TASK
Within the entries that follow, report how many lines contain the word "gives", giving the number by itself.

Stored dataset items
* * * * * * *
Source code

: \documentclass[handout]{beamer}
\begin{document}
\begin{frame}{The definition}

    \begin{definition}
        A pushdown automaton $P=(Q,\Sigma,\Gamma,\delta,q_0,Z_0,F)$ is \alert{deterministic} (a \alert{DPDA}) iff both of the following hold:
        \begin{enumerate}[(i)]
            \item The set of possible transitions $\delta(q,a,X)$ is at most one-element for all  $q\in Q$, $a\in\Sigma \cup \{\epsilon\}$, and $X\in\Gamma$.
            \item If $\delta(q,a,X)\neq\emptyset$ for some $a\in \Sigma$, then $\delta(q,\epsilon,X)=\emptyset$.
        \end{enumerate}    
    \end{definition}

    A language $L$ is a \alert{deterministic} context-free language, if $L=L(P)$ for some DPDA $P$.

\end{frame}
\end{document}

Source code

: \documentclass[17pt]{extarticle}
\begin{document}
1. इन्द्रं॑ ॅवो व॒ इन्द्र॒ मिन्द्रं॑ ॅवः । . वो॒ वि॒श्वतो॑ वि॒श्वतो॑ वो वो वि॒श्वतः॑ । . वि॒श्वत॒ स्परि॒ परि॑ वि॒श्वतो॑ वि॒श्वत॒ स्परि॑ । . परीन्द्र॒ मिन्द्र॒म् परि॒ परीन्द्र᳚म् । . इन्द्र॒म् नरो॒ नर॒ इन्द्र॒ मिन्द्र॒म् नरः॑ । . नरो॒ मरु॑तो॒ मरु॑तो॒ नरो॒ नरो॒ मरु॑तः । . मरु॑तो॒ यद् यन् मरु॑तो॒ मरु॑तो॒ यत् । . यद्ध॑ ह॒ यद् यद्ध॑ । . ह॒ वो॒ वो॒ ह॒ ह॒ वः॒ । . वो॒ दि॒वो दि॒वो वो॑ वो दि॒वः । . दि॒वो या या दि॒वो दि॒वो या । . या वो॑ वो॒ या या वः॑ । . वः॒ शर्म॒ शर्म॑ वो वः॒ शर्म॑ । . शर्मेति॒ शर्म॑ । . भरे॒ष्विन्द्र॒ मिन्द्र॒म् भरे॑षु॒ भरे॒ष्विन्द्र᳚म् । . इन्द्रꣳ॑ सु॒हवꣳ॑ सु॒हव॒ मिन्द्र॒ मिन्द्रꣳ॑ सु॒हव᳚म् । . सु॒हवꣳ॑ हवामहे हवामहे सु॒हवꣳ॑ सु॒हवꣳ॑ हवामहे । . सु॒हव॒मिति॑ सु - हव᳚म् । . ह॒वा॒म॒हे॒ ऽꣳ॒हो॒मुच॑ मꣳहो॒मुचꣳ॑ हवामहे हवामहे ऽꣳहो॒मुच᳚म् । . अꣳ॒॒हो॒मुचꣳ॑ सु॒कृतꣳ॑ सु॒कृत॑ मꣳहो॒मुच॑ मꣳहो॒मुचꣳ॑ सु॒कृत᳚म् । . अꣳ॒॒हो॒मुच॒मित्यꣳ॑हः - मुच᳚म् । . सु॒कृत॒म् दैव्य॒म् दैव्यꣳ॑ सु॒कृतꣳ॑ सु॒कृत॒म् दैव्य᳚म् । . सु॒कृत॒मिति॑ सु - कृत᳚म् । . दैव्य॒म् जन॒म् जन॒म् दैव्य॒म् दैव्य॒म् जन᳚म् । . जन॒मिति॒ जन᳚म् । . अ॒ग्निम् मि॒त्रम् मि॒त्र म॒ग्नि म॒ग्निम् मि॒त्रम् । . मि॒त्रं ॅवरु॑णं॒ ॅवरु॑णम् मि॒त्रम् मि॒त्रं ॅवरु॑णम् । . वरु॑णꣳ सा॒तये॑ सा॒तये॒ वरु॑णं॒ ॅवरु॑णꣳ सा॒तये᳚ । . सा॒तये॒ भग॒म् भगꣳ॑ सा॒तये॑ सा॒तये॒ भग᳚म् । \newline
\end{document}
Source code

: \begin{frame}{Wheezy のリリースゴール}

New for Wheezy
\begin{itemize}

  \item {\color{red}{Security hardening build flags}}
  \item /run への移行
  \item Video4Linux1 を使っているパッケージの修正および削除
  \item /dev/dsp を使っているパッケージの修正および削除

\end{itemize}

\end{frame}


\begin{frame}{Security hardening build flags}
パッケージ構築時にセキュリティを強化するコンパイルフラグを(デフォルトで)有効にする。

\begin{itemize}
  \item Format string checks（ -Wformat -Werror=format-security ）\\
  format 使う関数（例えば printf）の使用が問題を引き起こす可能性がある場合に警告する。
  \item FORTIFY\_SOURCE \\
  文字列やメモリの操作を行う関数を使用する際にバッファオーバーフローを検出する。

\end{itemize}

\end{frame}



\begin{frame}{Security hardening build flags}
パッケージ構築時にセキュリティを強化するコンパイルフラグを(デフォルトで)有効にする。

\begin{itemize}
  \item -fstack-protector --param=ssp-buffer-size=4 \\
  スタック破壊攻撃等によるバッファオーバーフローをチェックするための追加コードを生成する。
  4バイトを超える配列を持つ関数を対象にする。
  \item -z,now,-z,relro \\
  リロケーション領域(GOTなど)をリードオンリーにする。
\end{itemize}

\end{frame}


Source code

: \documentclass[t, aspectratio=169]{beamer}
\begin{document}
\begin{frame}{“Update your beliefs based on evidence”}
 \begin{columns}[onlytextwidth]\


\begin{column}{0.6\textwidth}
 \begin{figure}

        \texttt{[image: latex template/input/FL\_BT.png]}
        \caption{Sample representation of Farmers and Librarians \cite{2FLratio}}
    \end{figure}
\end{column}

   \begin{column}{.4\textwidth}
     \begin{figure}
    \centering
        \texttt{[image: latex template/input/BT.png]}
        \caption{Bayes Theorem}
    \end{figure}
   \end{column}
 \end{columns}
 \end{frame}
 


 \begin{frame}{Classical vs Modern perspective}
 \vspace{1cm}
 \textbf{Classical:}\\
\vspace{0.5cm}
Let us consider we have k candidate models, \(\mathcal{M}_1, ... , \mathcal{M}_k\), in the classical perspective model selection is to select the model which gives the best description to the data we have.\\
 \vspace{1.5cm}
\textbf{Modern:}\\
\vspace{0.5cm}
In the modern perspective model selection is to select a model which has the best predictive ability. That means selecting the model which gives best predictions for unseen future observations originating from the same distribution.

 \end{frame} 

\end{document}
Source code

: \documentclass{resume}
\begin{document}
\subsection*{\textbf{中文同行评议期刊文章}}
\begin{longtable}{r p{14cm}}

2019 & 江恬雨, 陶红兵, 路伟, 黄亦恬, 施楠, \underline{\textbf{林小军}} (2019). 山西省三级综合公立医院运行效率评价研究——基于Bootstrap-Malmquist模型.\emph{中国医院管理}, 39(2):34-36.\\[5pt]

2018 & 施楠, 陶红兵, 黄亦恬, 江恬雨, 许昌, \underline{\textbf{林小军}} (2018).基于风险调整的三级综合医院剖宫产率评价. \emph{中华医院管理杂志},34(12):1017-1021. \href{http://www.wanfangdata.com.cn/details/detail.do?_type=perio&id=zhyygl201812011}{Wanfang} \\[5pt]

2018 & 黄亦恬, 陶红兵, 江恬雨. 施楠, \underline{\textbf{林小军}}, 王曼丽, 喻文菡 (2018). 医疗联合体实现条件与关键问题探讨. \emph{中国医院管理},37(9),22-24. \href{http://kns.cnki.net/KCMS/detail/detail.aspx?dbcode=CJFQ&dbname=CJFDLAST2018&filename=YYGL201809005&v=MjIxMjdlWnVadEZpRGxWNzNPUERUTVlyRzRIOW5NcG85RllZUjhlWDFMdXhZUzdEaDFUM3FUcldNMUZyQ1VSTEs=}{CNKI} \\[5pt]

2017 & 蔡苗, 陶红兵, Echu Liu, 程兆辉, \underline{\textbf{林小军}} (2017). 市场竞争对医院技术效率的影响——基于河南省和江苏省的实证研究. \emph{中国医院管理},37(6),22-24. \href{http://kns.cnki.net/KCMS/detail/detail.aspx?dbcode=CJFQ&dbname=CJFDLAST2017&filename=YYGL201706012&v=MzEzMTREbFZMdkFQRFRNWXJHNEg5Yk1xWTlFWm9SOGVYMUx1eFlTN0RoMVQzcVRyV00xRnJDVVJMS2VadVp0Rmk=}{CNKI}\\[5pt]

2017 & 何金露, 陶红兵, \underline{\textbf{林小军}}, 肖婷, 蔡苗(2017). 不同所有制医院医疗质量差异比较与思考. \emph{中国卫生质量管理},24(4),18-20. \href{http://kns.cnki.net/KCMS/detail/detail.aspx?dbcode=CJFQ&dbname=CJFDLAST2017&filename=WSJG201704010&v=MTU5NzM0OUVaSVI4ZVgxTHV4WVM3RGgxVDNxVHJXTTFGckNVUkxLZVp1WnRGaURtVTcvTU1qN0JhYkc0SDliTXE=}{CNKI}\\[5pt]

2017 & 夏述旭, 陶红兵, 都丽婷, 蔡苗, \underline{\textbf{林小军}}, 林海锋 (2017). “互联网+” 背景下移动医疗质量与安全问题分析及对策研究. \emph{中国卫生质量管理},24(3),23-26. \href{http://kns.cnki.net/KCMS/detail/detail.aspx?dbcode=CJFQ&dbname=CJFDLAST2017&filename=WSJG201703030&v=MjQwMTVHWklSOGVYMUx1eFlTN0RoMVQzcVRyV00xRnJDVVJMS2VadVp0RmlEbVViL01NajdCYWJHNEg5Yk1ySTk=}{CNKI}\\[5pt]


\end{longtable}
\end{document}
* * * * * * *
TASK RESPONSE
2